I’m not going to write a lot about this as I have put up a few articles related to Pitt’s musical chair theory when it comes to our football uniforms already.
But now our new AD Heather Lykes has done what seems to be required of each new Pitt AD in that she is revisiting, yet again, how they should look.
Could old school become the new normal? For now, Pitt athletic director Heather Lyke wouldn’t rule it out.
In an interview Tuesday with Pittsburgh media, Lyke was asked about the possibility of the athletic department returning to its royal-blue-and-yellow color scheme and said, “I’m not going to say the conversation has not happened.”
Lyke cautioned nothing was imminent, but the news of a potential return to the program’s historic colors is welcomed with open arms by many Pitt fans.
The chorus of voices calling for Pitt to scrap its current palette of navy blue and gold has intensified since August, when the athletic department first released images of the retro uniforms the football team wore on Oct. 8 against Georgia Tech and Nov. 19 against Duke.
Of course this is all crap to the nth degree.
Remember just ten months ago in August when we jumped on this merry-go-round and ended up with the uniforms we have now? And remember how these were the ones the Pitt administration stated were going to be the uniforms of the future so that Pitt could create the all-important “brand” and eye recognition that the most successful programs have?
Think of Alabama, Penn State, Nebraska, Oklahoma’s brands to name a few – one look and you knew right off the bat who those teams you were watching when flipping through your TV channels.
Well – rather than rehash everything related to this subject here is the link to that POV article I referenced if you’d like to be reminded of what we went through back in August of 2016.
Here is good Sports Illustrated article about colleges and their brands. This point they make is interesting:
How did Oregon build a perennial national title contender in a remote, sparsely populated state? By building a readily identifiable brand of football that draws 18-year-old athletes like moths to light reflected off a “liquid metal” helmet. But this brand wasn’t built by the marketing department or by a consultant.

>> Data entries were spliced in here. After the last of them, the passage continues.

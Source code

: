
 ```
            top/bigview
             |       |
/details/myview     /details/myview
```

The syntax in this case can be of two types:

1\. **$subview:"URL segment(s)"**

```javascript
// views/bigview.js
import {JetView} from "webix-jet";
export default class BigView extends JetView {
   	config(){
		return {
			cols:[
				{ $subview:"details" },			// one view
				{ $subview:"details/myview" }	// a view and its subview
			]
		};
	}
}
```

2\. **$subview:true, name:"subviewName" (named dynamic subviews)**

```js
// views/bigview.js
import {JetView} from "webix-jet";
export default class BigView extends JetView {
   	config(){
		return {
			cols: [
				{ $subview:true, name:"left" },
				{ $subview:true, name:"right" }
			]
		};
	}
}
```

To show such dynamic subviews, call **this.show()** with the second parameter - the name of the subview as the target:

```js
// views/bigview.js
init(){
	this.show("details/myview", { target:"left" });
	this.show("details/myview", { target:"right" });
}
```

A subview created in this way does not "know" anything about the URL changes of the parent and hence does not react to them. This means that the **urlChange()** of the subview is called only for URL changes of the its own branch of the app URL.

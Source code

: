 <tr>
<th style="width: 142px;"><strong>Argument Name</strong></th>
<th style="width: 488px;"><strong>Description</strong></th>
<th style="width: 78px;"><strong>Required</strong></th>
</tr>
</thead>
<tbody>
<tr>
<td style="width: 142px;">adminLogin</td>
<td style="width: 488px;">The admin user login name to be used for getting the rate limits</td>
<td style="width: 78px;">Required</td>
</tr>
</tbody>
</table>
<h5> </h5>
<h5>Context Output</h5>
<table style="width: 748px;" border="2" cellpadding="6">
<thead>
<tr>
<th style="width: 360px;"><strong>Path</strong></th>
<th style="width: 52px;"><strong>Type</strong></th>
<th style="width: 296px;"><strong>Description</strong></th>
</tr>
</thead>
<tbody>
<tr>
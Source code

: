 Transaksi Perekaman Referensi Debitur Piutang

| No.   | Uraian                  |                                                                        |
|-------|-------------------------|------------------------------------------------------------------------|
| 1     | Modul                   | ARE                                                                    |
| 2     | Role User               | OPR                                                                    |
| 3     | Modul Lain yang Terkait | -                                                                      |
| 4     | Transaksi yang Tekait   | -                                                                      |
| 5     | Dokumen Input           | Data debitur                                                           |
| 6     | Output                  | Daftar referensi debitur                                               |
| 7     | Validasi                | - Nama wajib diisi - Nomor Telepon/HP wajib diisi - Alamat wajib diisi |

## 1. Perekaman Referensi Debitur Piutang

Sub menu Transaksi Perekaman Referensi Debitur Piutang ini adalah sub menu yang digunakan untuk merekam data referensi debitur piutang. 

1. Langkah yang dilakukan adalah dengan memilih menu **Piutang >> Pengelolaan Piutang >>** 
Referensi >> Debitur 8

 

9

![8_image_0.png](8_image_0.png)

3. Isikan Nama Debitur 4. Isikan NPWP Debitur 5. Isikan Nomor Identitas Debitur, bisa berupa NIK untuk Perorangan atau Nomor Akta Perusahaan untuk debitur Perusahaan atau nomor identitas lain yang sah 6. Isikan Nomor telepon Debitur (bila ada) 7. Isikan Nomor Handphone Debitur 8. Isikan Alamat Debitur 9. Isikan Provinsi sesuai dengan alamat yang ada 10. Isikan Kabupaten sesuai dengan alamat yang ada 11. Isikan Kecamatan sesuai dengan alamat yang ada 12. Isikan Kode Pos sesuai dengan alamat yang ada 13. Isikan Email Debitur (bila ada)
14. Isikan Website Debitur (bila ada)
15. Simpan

The staff at Nike, one of the best brand-building companies in America, had a hand in the process, but the people most responsible were the coaches and the players. Like anything else, a football team’s brand is mostly defined—for better or for worse—by the quality of the product.
Bottom line? If you don’t have the players, staff and schemes in place to win football games, and a lot of them, you’ll never create a “brand” for your program because no one would care.
Hence the brands that Alabama, Penn State, Nebraska, Oklahoma have created for themselves are not due to their school colors but due to winning football games and churning out championships seasons year in and year out and that makes their colors and uniforms special.
That article also has an interactive feature where you roll your cursor over your school’s logo and a text window pops up. If that doesn’t work for you here is what the authors said about Pitt:
The brand: The Panthers haven’t had much of an identity for a while, which is odd considering this is the program that produced Tony Dorsett, Hugh Green, Dan Marino and Larry Fitzgerald.
What it should be: New coach Pat Narduzzi should swipe a page from his last job and use the same model Michigan State has used in the Big Ten: Out-evaluate rivals on the recruiting trail and play ridiculously stingy defense. Narduzzi has a great eye for talent, and living in the middle of a football-crazy region should give him plenty of options. The Panthers are in the perpetually wide-open ACC Coastal, so they can win quickly if Narduzzi can transplant the brand from East Lansing.
This makes 100% sense as it is exactly the same thing Pat Narduzzi said when he was hired here… that he wanted Pitt to have a blue-collar defense and get the best and the brightest recruits from the tri-state area.
I have to say that since this article was written it 2015 Narduzzi hasn’t held up the ‘stingy defense’ part of it hardly at all. The bits in red show our defensive regression from 2015 to 2016.
|Team Stats – Through games 01/11/2016|
|Passing Yards Allowed||54||214.7|
|Team Passing Efficiency Defense||66||126.97|
|Team Stats – Through games 01/09/2017|
|Passing Yards Allowed||127||333.2|
|Team Passing Efficiency Defense||106||143.57|
Plus, we’ll see this year when a lot of his recruits start playing if he’s “out evaluating” his recruiting rivals but I’d say that is a stretch to say that has happened either but time will tell there… if we can figure out who our ‘recruiting rivals’ actually are.
I wish Pitt would pick a decent uniform (I like what we have now) uniform and stick with them but that will never happen – not when 1) the school needs boosts in apparel sales income every time something changes and 2) the apparel companies keep breathing down Pitt (and other schools’) neck to change the uniforms as frequently as possible.
Oh well, a girl has gotta do what a girl has gotta do…
NOTES: No roundtable Call-In tonight. we’ll skip this week due to the Kohbergers having dinner guests.